You just brought it in, put it down, and now the darn thing is lost. You can’t even find the right words to describe it.
Is that normal aging or the early sign that you could be slipping into more serious cognitive decline?
The answer isn’t necessarily cut and dry. To get a better idea of where your mind is, a wider viewpoint might be required. A more focused approach may be to consider the frequency and severity of mental lapses.
Everybody forgets a name, can’t find a word, or misplaces their keys from time to time. But if the word comes to you or you can retrace your steps to find your keys, it’s likely just a busy mind that led to a momentary lack of focus.
Things are more concerning when a minor distraction derails an important or routine action. Trouble keeping track of appointments or finances, for example, may indicate cognitive decline. Losing the ability to plan, multi-task, make decisions, or solve problems may also suggest early dementia.

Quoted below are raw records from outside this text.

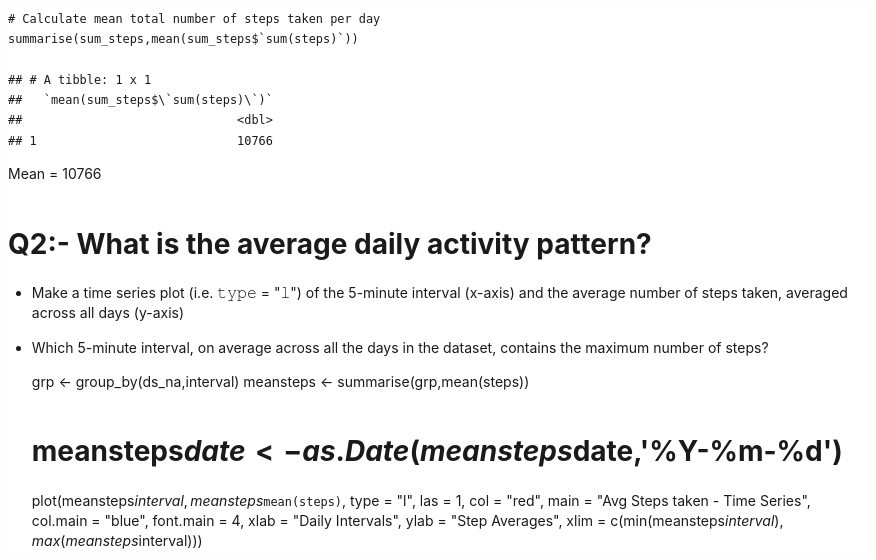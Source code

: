     # Calculate mean total number of steps taken per day
    summarise(sum_steps,mean(sum_steps$`sum(steps)`))

    ## # A tibble: 1 x 1
    ##   `mean(sum_steps$\`sum(steps)\`)`
    ##                              <dbl>
    ## 1                            10766

Mean = 10766

Q2:- What is the average daily activity pattern?
================================================

-   Make a time series plot (i.e. 𝚝𝚢𝚙𝚎 = "𝚕") of the 5-minute
    interval (x-axis) and the average number of steps taken, averaged
    across all days (y-axis)
-   Which 5-minute interval, on average across all the days in the
    dataset, contains the maximum number of steps?



    grp <- group_by(ds_na,interval)
    meansteps <- summarise(grp,mean(steps))
    # meansteps$date <- as.Date(meansteps$date,'%Y-%m-%d')

    plot(meansteps$interval, 
         meansteps$`mean(steps)`, 
         type = "l", 
         las = 1, 
         col = "red", 
         main = "Avg Steps taken - Time Series",
         col.main = "blue",
         font.main = 4,
         xlab = "Daily Intervals",
         ylab = "Step Averages",
         xlim = c(min(meansteps$interval),max(meansteps$interval)))
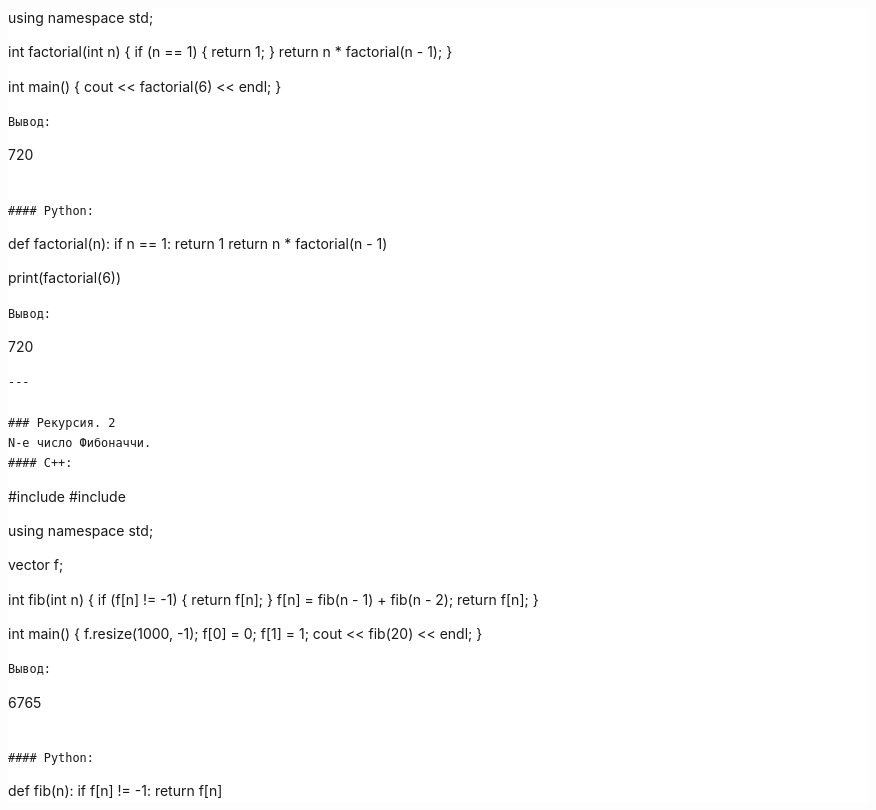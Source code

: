using namespace std;

int factorial(int n) {
    if (n == 1) {
        return 1;
    }
    return n * factorial(n - 1);
}

int main() {
    cout << factorial(6) << endl;
}
```
Вывод:
```
720
```

#### Python:
```
def factorial(n):
    if n == 1:
        return 1
    return n * factorial(n - 1)
    
print(factorial(6))
```
Вывод:
```
720
```
---

### Рекурсия. 2
N-е число Фибоначчи.
#### C++:
```
#include <iostream>
#include <vector>

using namespace std;

vector<int> f;

int fib(int n) {
    if (f[n] != -1) {
        return f[n];
    }
    f[n] = fib(n - 1) + fib(n - 2);
    return f[n];
}

int main() {
    f.resize(1000, -1);
    f[0] = 0;
    f[1] = 1;
    cout << fib(20) << endl;
}
```
Вывод:
```
6765
```

#### Python:
```
def fib(n):
    if f[n] != -1:
        return f[n]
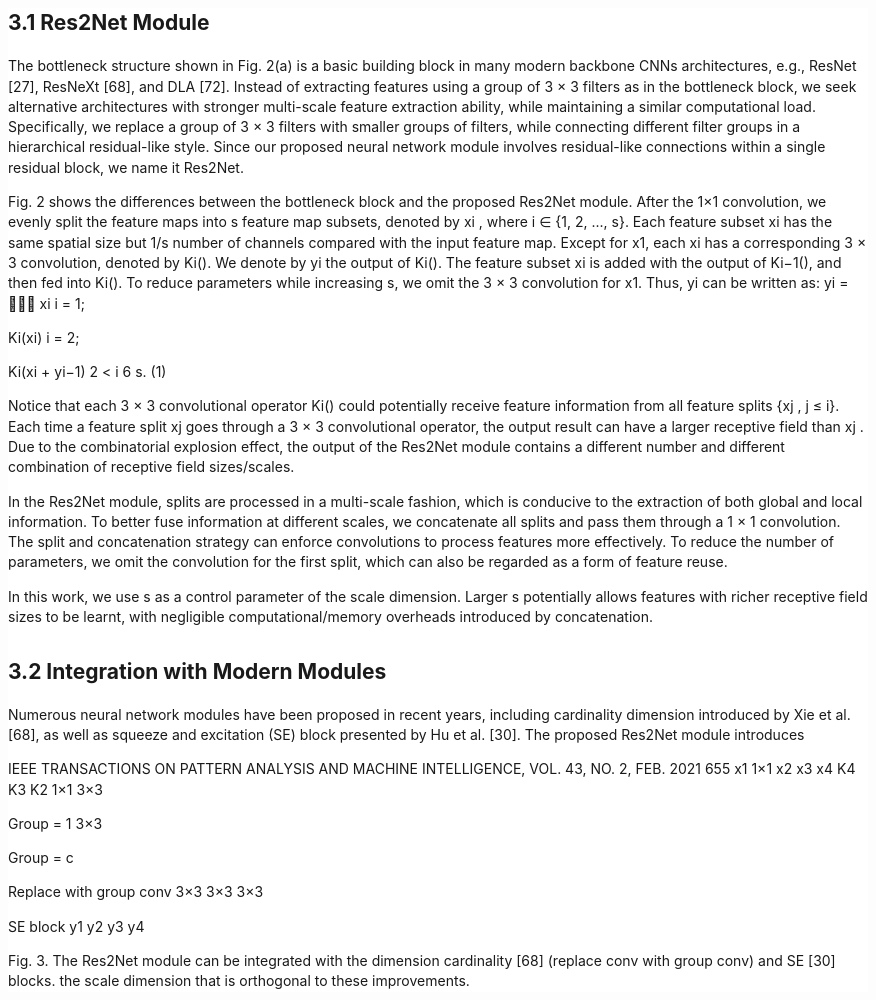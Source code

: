 ## 3.1 Res2Net Module
The bottleneck structure shown in Fig. 2(a) is a basic building block in many modern backbone CNNs architectures, e.g., ResNet [27], ResNeXt [68], and DLA [72]. Instead of extracting features using a group of 3 × 3 filters as in the bottleneck block, we seek alternative architectures with stronger multi-scale feature extraction ability, while maintaining a similar computational load. Specifically, we replace a group of 3 × 3 filters with smaller groups of filters, while connecting different filter groups in a hierarchical residual-like style. Since our proposed neural network module involves residual-like connections within a single residual block, we name it Res2Net.

Fig. 2 shows the differences between the bottleneck block and the proposed Res2Net module. After the 1×1 convolution, we evenly split the feature maps into s feature map subsets, denoted by xi , where i ∈ {1, 2, ..., s}. Each feature subset xi has the same spatial size but 1/s number of channels compared with the input feature map. Except for x1, each xi has a corresponding 3 × 3 convolution, denoted by Ki(). We denote by yi the output of Ki(). The feature subset xi is added with the output of Ki−1(), and then fed into Ki(). To reduce parameters while increasing s, we omit the 3 × 3 convolution for x1. Thus, yi can be written as: yi =  xi i = 1;

Ki(xi) i = 2;

Ki(xi + yi−1) 2 < i 6 s. (1)

Notice that each 3 × 3 convolutional operator Ki() could potentially receive feature information from all feature splits {xj , j ≤ i}. Each time a feature split xj goes through a 3 × 3 convolutional operator, the output result can have a larger receptive field than xj . Due to the combinatorial explosion effect, the output of the Res2Net module contains a different number and different combination of receptive field sizes/scales.

In the Res2Net module, splits are processed in a multi-scale fashion, which is conducive to the extraction of both global and local information. To better fuse information at different scales, we concatenate all splits and pass them through a 1 × 1 convolution. The split and concatenation strategy can enforce convolutions to process features more effectively. To reduce the number of parameters, we omit the convolution for the first split, which can also be regarded as a form of feature reuse.

In this work, we use s as a control parameter of the scale dimension. Larger s potentially allows features with richer receptive field sizes to be learnt, with negligible computational/memory overheads introduced by concatenation.

## 3.2 Integration with Modern Modules
Numerous neural network modules have been proposed in recent years, including cardinality dimension introduced by Xie et al. [68], as well as squeeze and excitation (SE) block presented by Hu et al. [30]. The proposed Res2Net module introduces

IEEE TRANSACTIONS ON PATTERN ANALYSIS AND MACHINE INTELLIGENCE, VOL. 43, NO. 2, FEB. 2021 655 x1 1×1 x2 x3 x4 K4 K3 K2 1×1 3×3

Group = 1 3×3

Group = c

Replace with group conv 3×3 3×3 3×3

SE block y1 y2 y3 y4

Fig. 3. The Res2Net module can be integrated with the dimension cardinality [68] (replace conv with group conv) and SE [30] blocks. the scale dimension that is orthogonal to these improvements.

The Alzheimer’s Association lists 10 early signs and symptoms of dementia. They are:
- Memory loss that disrupts daily life
- Challenge planning or solving problems
- Difficulty completing familiar tasks
- Confusion with time and place
- Trouble with visual images and spatial relationships
- Problems with language (speaking and writing)
- Decreased judgment
- Withdrawal from work or social activities
- Change in mood or personality
- Misplacing things and inability to retrace steps
Ultimately, the question comes down to the frequency and severity of these lapses. If they are happening often and to the point where life is disrupted, it could signify clinical cognitive decline.
Your overall health can play a role too. Diet, activity levels, and mental engagement all impact dementia risk as well.
Hopefully, that helps you navigate “senior moments” and recognize when closer attention may be required.